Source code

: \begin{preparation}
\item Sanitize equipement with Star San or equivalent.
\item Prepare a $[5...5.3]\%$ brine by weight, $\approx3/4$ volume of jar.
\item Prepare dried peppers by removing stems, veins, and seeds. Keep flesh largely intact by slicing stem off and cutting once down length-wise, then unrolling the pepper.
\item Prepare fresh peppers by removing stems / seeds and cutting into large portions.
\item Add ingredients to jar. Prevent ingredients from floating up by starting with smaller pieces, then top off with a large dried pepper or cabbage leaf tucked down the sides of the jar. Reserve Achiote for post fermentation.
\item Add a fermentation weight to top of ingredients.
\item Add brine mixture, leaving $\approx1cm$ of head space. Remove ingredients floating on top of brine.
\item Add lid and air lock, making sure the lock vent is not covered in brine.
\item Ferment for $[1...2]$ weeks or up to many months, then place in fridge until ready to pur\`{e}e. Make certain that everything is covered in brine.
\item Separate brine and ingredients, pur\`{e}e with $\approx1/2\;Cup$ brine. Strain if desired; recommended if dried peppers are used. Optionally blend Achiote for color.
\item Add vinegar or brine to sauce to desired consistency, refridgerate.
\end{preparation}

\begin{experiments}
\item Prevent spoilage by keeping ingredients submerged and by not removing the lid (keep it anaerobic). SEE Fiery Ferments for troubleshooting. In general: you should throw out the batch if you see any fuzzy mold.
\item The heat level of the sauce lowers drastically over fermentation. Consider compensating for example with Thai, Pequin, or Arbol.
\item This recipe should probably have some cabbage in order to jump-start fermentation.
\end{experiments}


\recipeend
########
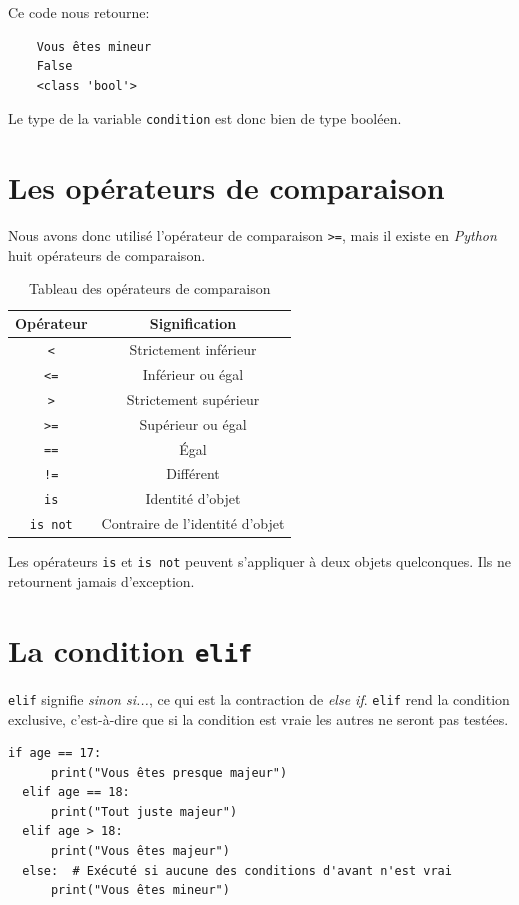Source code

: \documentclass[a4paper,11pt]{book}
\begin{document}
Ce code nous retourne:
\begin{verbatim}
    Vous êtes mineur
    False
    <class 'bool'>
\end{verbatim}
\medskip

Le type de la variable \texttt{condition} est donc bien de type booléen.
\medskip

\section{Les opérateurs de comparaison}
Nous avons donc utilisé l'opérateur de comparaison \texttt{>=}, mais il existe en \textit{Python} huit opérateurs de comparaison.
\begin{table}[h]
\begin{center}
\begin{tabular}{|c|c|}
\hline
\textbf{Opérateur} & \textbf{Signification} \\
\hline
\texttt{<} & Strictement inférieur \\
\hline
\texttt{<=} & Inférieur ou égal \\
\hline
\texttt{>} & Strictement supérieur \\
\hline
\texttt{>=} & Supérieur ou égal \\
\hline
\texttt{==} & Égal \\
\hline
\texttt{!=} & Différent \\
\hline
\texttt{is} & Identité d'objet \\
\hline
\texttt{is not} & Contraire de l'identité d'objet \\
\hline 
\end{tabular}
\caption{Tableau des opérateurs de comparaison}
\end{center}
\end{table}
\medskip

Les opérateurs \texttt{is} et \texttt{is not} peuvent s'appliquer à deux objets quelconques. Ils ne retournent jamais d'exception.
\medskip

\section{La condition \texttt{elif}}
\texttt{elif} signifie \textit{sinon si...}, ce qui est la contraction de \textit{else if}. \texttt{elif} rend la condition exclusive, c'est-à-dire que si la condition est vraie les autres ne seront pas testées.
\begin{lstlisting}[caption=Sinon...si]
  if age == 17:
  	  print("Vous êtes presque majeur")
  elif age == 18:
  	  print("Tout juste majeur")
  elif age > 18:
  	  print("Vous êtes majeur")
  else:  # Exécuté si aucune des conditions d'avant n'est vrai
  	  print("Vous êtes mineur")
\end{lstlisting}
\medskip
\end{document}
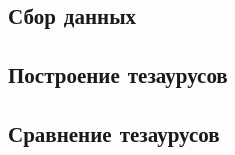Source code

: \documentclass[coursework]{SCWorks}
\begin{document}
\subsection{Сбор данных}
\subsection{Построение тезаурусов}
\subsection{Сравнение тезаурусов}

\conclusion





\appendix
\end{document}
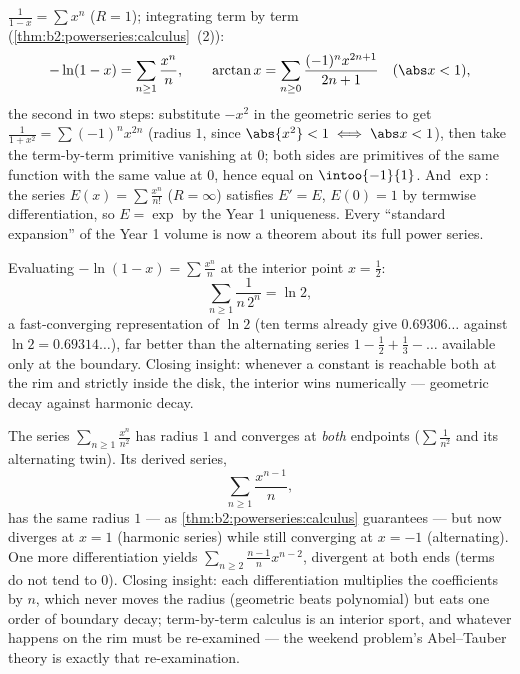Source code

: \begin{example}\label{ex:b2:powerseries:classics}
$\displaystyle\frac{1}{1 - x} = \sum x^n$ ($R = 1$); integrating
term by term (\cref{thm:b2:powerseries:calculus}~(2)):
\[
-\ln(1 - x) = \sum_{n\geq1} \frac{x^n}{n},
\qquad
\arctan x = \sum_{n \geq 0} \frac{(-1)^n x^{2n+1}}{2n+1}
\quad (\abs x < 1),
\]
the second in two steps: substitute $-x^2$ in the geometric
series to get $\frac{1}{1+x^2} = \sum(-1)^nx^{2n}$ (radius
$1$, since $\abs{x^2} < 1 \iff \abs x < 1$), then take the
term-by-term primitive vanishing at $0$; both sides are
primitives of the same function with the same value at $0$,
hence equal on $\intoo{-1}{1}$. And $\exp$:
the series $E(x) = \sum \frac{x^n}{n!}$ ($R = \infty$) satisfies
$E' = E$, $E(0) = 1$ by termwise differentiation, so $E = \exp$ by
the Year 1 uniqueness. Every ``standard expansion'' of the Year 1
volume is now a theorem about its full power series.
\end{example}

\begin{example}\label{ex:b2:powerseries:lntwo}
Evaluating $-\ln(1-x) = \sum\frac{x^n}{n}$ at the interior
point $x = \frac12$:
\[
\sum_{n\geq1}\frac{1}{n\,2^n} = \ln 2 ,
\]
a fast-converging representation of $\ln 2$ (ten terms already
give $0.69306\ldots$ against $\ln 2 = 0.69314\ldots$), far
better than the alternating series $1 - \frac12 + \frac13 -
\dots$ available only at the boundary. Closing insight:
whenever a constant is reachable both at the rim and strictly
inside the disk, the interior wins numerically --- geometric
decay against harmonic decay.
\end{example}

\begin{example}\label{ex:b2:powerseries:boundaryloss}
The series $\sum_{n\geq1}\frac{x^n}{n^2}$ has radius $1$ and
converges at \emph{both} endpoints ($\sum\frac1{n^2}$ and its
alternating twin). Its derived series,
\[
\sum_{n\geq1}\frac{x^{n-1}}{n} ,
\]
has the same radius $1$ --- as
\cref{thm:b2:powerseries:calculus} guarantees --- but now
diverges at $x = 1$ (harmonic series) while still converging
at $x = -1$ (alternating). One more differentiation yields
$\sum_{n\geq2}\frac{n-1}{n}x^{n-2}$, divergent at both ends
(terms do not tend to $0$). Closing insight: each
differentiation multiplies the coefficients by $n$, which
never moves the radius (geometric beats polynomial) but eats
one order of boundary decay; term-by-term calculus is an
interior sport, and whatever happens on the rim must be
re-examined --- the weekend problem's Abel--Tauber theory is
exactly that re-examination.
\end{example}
########
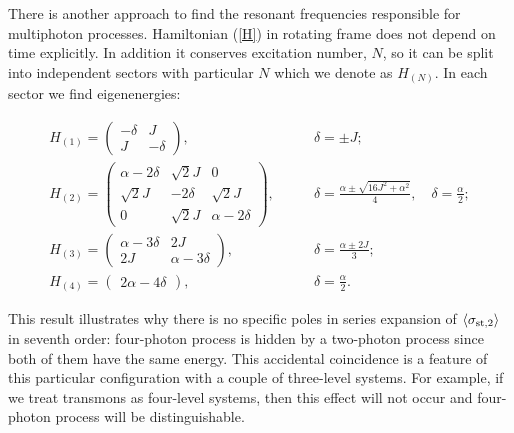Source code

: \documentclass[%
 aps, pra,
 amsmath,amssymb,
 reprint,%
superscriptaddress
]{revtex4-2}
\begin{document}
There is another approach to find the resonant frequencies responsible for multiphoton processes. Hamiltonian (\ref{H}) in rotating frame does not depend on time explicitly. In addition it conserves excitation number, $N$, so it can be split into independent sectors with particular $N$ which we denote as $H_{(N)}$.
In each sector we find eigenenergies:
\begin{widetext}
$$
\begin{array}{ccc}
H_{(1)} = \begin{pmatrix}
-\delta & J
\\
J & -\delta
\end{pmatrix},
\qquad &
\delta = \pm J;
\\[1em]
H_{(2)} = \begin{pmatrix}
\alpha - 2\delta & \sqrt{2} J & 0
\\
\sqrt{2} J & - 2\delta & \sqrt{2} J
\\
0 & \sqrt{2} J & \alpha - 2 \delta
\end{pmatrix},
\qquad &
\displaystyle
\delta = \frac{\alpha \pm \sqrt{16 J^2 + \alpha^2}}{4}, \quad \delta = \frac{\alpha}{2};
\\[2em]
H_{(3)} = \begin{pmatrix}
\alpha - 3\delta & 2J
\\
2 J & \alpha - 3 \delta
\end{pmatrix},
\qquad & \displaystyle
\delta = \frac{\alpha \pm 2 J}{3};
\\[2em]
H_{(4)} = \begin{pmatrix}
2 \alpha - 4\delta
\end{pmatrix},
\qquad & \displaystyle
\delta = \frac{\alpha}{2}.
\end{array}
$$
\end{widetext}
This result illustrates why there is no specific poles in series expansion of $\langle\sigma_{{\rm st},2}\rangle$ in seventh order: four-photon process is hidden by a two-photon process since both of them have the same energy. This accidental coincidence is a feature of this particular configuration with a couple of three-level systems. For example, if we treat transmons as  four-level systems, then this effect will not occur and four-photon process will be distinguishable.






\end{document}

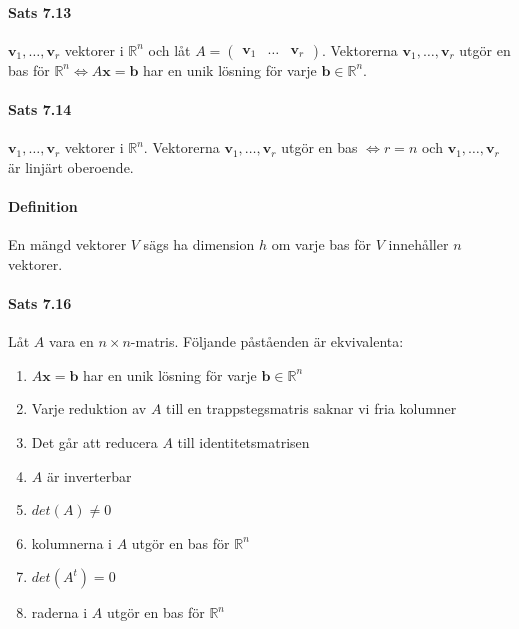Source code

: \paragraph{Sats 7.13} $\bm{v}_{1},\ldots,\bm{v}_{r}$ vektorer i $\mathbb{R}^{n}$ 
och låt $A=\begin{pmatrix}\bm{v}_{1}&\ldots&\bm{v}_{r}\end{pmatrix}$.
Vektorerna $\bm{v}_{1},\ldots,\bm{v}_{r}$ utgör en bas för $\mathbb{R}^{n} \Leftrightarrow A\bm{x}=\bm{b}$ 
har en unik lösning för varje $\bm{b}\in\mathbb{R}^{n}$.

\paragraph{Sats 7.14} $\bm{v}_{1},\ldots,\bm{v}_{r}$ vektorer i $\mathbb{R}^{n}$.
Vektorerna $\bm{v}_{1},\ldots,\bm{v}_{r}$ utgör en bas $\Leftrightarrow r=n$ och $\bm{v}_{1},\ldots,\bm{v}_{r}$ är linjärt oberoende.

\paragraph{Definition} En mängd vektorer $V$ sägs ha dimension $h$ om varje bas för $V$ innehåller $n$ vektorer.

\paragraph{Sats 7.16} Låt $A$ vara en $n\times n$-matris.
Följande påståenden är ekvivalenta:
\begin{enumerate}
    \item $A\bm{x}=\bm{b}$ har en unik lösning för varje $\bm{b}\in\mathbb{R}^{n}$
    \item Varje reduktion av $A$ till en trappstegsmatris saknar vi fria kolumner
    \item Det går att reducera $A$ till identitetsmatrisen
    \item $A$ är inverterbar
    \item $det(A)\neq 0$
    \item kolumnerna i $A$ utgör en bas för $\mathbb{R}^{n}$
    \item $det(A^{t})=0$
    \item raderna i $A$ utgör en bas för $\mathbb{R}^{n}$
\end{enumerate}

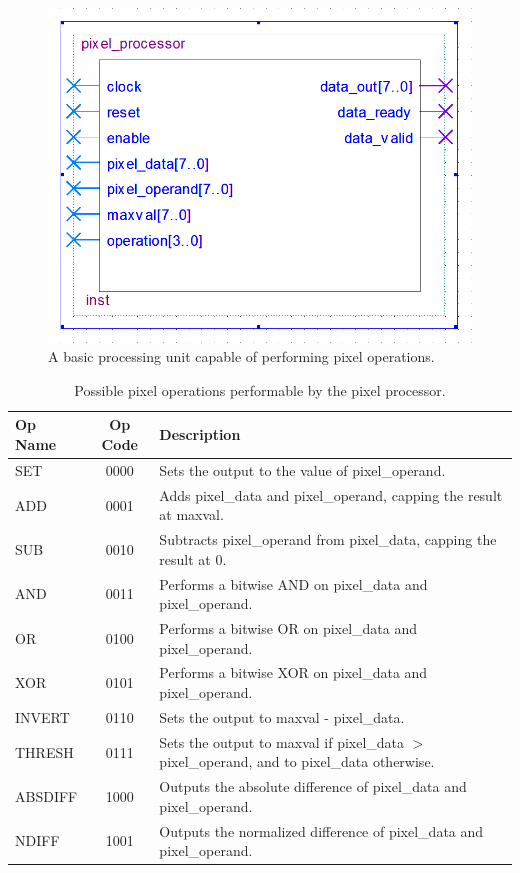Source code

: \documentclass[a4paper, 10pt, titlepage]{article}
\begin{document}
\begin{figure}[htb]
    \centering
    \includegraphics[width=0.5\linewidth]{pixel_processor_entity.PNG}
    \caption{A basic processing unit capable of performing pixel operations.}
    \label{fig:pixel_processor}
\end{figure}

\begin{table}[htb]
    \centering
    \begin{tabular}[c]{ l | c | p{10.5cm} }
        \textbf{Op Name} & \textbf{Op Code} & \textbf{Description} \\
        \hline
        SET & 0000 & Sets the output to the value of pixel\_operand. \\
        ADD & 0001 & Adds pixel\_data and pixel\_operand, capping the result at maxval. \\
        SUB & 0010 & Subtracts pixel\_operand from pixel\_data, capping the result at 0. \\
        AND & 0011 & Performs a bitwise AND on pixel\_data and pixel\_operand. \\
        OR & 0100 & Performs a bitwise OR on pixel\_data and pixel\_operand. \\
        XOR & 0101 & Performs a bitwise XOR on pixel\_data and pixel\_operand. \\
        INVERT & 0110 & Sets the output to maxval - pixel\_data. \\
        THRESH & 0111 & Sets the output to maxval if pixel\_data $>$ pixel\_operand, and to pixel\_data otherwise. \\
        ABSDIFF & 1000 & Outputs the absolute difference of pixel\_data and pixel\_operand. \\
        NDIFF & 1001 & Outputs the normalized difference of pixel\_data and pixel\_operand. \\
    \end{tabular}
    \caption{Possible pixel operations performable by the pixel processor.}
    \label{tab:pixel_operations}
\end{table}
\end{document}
########
Transcribe, word for word, the lines of the listing above from the one that contains "Följande påståenden är" through the one that contains "THRESH & 0111", keeping both ends and dropping the pictures.

Följande påståenden är ekvivalenta:
\begin{enumerate}
    \item $A\bm{x}=\bm{b}$ har en unik lösning för varje $\bm{b}\in\mathbb{R}^{n}$
    \item Varje reduktion av $A$ till en trappstegsmatris saknar vi fria kolumner
    \item Det går att reducera $A$ till identitetsmatrisen
    \item $A$ är inverterbar
    \item $det(A)\neq 0$
    \item kolumnerna i $A$ utgör en bas för $\mathbb{R}^{n}$
    \item $det(A^{t})=0$
    \item raderna i $A$ utgör en bas för $\mathbb{R}^{n}$
\end{enumerate}

Source code

: \documentclass[a4paper, 10pt, titlepage]{article}
\begin{document}
\begin{figure}[htb]
    \centering
    \includegraphics[width=0.5\linewidth]{pixel_processor_entity.PNG}
    \caption{A basic processing unit capable of performing pixel operations.}
    \label{fig:pixel_processor}
\end{figure}

\begin{table}[htb]
    \centering
    \begin{tabular}[c]{ l | c | p{10.5cm} }
        \textbf{Op Name} & \textbf{Op Code} & \textbf{Description} \\
        \hline
        SET & 0000 & Sets the output to the value of pixel\_operand. \\
        ADD & 0001 & Adds pixel\_data and pixel\_operand, capping the result at maxval. \\
        SUB & 0010 & Subtracts pixel\_operand from pixel\_data, capping the result at 0. \\
        AND & 0011 & Performs a bitwise AND on pixel\_data and pixel\_operand. \\
        OR & 0100 & Performs a bitwise OR on pixel\_data and pixel\_operand. \\
        XOR & 0101 & Performs a bitwise XOR on pixel\_data and pixel\_operand. \\
        INVERT & 0110 & Sets the output to maxval - pixel\_data. \\
        THRESH & 0111 & Sets the output to maxval if pixel\_data $>$ pixel\_operand, and to pixel\_data otherwise. \\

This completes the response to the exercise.